# Scraping data from Twitter

If you prefer to use Twitter's API to obtain the data you'll find steps to do so further down. However, Twitter's API limitations don't allow for extracting much data.

Hence, I've created a script called `extractor.py` that works with Selenium and BeautifulSouop to extract the data and it will work without any API keys. You will, however, need to install the Selenium package for Python and download the driver you wish to use. My script runs using Firefox with [geckodriver](https://github.com/mozilla/geckodriver/releases)

So, you can generate a better dataset using this than the free version of Twitter's API. There's a tradeoff regarding the amount of time it takes to retrieve the data.

## Retrieving the data using the script

### 1. Install the Selenium package for Python

If you're using Conda, it'll be enough to run `conda install selenium`, otherwise, you can install it with pip using `pip install selenium`.
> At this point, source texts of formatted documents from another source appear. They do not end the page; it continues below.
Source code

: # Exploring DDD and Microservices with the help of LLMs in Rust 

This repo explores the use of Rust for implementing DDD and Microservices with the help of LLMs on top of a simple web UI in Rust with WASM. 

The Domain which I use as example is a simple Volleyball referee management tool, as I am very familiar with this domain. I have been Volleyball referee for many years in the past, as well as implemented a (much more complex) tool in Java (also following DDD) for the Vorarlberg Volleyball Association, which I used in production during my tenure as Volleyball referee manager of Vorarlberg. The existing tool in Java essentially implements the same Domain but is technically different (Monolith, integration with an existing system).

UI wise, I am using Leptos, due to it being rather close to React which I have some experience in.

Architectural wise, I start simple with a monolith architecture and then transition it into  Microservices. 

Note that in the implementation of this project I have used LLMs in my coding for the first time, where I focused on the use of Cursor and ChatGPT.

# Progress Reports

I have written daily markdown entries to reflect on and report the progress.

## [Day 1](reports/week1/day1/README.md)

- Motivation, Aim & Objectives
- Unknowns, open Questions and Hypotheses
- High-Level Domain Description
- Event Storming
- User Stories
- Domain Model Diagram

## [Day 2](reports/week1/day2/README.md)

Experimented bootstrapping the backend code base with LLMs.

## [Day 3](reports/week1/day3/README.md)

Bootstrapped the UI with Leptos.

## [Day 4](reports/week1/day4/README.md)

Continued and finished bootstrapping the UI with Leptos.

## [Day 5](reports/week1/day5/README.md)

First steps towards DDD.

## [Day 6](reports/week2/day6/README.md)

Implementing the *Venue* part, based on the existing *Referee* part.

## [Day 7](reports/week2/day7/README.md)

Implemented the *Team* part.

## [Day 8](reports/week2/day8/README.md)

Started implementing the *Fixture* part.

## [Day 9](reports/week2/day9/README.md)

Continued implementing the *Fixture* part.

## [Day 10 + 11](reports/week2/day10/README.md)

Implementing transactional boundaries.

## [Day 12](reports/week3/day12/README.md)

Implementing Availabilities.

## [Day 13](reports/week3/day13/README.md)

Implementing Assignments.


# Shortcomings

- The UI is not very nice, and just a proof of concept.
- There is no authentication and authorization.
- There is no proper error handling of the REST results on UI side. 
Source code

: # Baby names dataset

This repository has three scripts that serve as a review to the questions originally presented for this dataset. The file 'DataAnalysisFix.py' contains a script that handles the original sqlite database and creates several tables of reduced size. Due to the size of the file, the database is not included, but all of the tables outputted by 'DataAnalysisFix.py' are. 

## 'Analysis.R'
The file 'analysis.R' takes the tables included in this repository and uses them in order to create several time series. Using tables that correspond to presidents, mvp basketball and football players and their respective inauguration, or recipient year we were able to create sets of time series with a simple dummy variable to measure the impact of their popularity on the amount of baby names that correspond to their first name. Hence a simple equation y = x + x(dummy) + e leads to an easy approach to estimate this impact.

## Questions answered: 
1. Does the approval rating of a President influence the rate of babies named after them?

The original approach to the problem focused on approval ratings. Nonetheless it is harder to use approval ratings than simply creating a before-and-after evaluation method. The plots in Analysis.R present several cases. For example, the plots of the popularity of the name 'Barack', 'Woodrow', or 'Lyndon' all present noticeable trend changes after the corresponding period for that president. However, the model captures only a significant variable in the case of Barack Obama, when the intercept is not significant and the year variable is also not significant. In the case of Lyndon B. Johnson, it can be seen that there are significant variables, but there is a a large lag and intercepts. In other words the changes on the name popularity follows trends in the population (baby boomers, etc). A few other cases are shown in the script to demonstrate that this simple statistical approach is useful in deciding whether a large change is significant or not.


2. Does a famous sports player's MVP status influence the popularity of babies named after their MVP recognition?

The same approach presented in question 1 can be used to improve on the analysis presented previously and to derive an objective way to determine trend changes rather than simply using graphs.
### 2. Download a driver for a browser

As mentioned above, my version of the script works with Firefox using the geckodriver, which you can download from [here](https://github.com/mozilla/geckodriver/releases), depending on the version of the browser you have installed.

You can also run the browser in headless mode, meaning that you won't see the driver performing tasks. It will do it invisibly. You can read about how to do that in Selenium docs.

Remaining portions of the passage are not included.